### What is needed
Give back the full listing verbatim, apart from its images.

(Dataset excerpts Opens)

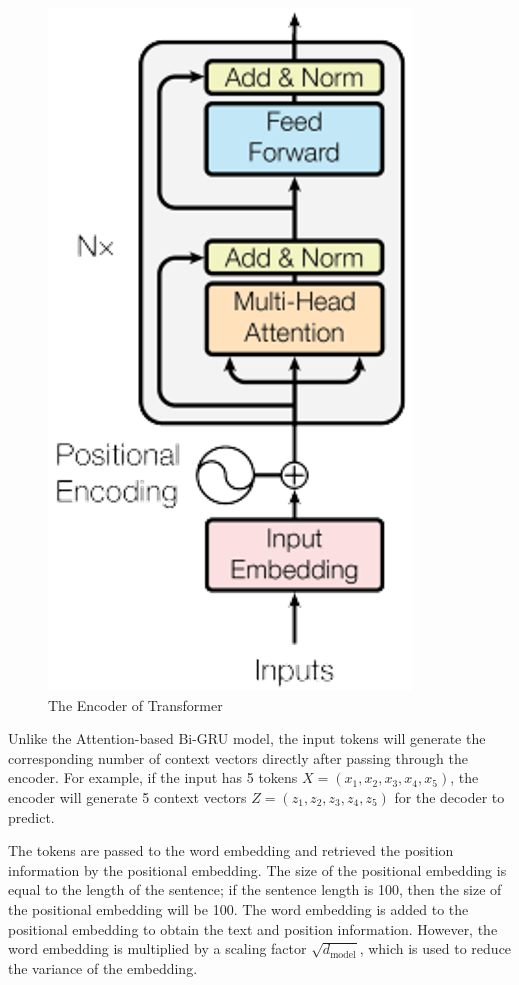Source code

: \begin{figure}[h]
	\centering
	\includegraphics[scale=0.7]{../images/transformer-encoder.png}
    \caption{The Encoder of Transformer}
	\label{fig:transformer_encoder}
\end{figure}

Unlike the Attention-based Bi-GRU model, the input tokens will generate the corresponding number of context vectors directly after passing through the encoder. For example, if the input has 5 tokens $X = (x_1, x_2, x_3, x_4, x_5)$, the encoder will generate 5 context vectors $Z = (z_1, z_2, z_3, z_4, z_5)$ for the decoder to predict.

The tokens are passed to the word embedding and retrieved the position information by the positional embedding. The size of the positional embedding is equal to the length of the sentence; if the sentence length is 100, then the size of the positional embedding will be 100. The word embedding is added to the positional embedding to obtain the text and position information. However, the word embedding is multiplied by a scaling factor $\sqrt{d_\text{model}}$, which is used to reduce the variance of the embedding.

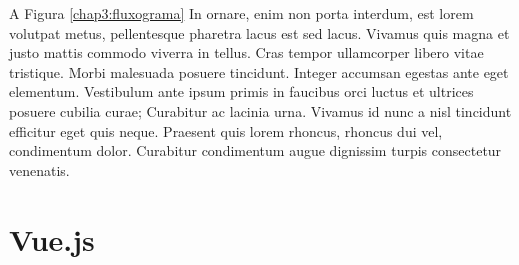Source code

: \label{chap3:sec:fluxograma}

A Figura \ref{chap3:fluxograma} In ornare, enim non porta interdum, est lorem volutpat metus, pellentesque pharetra lacus est sed lacus. Vivamus quis magna et justo mattis commodo viverra in tellus. Cras tempor ullamcorper libero vitae tristique. Morbi malesuada posuere tincidunt. Integer accumsan egestas ante eget elementum. Vestibulum ante ipsum primis in faucibus orci luctus et ultrices posuere cubilia curae; Curabitur ac lacinia urna. Vivamus id nunc a nisl tincidunt efficitur eget quis neque. Praesent quis lorem rhoncus, rhoncus dui vel, condimentum dolor. Curabitur condimentum augue dignissim turpis consectetur venenatis.

\section{Vue.js}
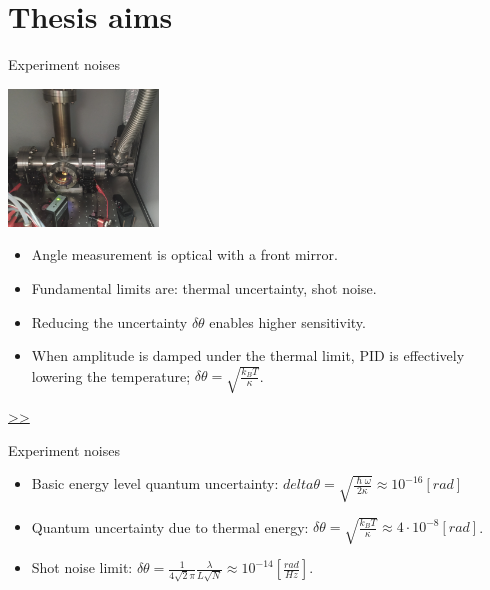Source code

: \documentclass{beamer}
\begin{document}
\section{Thesis aims}
\begin{frame}{Experiment noises}
	\begin{center}		
		\includegraphics[width=0.3\textwidth,keepaspectratio]{actual system_crop.jpg}
    \end{center}
	\begin{itemize}
		
		\item Angle measurement is optical with a front mirror.
		\item Fundamental limits are: thermal uncertainty, shot noise. 
		\pause
		\item Reducing the uncertainty $\delta\theta$ enables higher sensitivity.
		\item When amplitude is damped under the thermal limit, PID is effectively lowering the temperature; $\delta\theta = \sqrt{\frac{k_B T}{\kappa}}$. 
		
		
	\end{itemize}
	\hyperlink{frame:Gravimetric measurement}{>>} 
\end{frame}
\begin{frame}{Experiment noises}
	\begin{itemize}
		\framesubtitle{Fundamental limits}
		\item Basic energy level quantum uncertainty: $delta\theta= \sqrt{\frac{\hslash\omega}{2\kappa}} \approx 10^{-16} [rad]$
		\item Quantum uncertainty due to thermal energy: $\delta\theta = \sqrt{\frac{k_B T}{\kappa}} \approx 4\cdot 10^{-8} [rad]$.
		\item Shot noise limit: $\delta\theta = \frac{1}{4\sqrt{2}\pi}\frac{\lambda}{L\sqrt{N}} \approx 10^{-14} [\frac{rad}{Hz}]$.
		
	\end{itemize}
\end{frame}
\end{document}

(Dataset excerpts Closes)

### Answer box
Source code

: \begin{figure}[h]
	\centering
	\includegraphics[scale=0.7]{../images/transformer-encoder.png}
    \caption{The Encoder of Transformer}
	\label{fig:transformer_encoder}
\end{figure}

Unlike the Attention-based Bi-GRU model, the input tokens will generate the corresponding number of context vectors directly after passing through the encoder. For example, if the input has 5 tokens $X = (x_1, x_2, x_3, x_4, x_5)$, the encoder will generate 5 context vectors $Z = (z_1, z_2, z_3, z_4, z_5)$ for the decoder to predict.

The tokens are passed to the word embedding and retrieved the position information by the positional embedding. The size of the positional embedding is equal to the length of the sentence; if the sentence length is 100, then the size of the positional embedding will be 100. The word embedding is added to the positional embedding to obtain the text and position information. However, the word embedding is multiplied by a scaling factor $\sqrt{d_\text{model}}$, which is used to reduce the variance of the embedding.

Source code

: \label{chap3:sec:fluxograma}

A Figura \ref{chap3:fluxograma} In ornare, enim non porta interdum, est lorem volutpat metus, pellentesque pharetra lacus est sed lacus. Vivamus quis magna et justo mattis commodo viverra in tellus. Cras tempor ullamcorper libero vitae tristique. Morbi malesuada posuere tincidunt. Integer accumsan egestas ante eget elementum. Vestibulum ante ipsum primis in faucibus orci luctus et ultrices posuere cubilia curae; Curabitur ac lacinia urna. Vivamus id nunc a nisl tincidunt efficitur eget quis neque. Praesent quis lorem rhoncus, rhoncus dui vel, condimentum dolor. Curabitur condimentum augue dignissim turpis consectetur venenatis.

\section{Vue.js}
Source code

: \documentclass{beamer}
\begin{document}
\section{Thesis aims}
\begin{frame}{Experiment noises}
	\begin{center}		
		\includegraphics[width=0.3\textwidth,keepaspectratio]{actual system_crop.jpg}
    \end{center}
	\begin{itemize}
		
		\item Angle measurement is optical with a front mirror.
		\item Fundamental limits are: thermal uncertainty, shot noise. 
		\pause
		\item Reducing the uncertainty $\delta\theta$ enables higher sensitivity.
		\item When amplitude is damped under the thermal limit, PID is effectively lowering the temperature; $\delta\theta = \sqrt{\frac{k_B T}{\kappa}}$. 
		
		
	\end{itemize}
	\hyperlink{frame:Gravimetric measurement}{>>} 
\end{frame}
\begin{frame}{Experiment noises}
	\begin{itemize}
		\framesubtitle{Fundamental limits}
		\item Basic energy level quantum uncertainty: $delta\theta= \sqrt{\frac{\hslash\omega}{2\kappa}} \approx 10^{-16} [rad]$
		\item Quantum uncertainty due to thermal energy: $\delta\theta = \sqrt{\frac{k_B T}{\kappa}} \approx 4\cdot 10^{-8} [rad]$.
		\item Shot noise limit: $\delta\theta = \frac{1}{4\sqrt{2}\pi}\frac{\lambda}{L\sqrt{N}} \approx 10^{-14} [\frac{rad}{Hz}]$.
		
	\end{itemize}
\end{frame}
\end{document}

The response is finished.